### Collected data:
== Segment start ==

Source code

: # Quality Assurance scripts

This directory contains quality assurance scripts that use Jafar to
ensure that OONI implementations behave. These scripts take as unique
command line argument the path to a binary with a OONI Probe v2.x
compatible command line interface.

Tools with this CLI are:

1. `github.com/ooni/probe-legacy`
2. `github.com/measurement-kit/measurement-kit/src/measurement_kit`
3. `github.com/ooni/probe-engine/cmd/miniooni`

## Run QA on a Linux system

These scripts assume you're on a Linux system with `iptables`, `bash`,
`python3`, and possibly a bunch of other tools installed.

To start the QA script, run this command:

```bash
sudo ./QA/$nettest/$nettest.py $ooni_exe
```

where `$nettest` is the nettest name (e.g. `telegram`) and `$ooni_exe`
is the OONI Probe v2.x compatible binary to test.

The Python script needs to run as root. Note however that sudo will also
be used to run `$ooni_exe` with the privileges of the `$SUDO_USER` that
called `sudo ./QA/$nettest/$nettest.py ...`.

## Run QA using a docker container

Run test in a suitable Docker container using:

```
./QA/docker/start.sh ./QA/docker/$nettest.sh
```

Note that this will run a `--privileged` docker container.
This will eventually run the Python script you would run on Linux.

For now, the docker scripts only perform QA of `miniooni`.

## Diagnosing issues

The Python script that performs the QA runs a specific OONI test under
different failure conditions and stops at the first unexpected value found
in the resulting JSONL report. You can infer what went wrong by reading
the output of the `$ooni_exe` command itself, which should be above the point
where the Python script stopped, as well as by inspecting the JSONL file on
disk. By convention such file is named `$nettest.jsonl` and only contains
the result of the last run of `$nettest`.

== Segment end ==

Some lines in the data above hold the string "container". Find and copy each of them.

### OUTPUT:
## Run QA using a docker container
Run test in a suitable Docker container using:
Note that this will run a `--privileged` docker container.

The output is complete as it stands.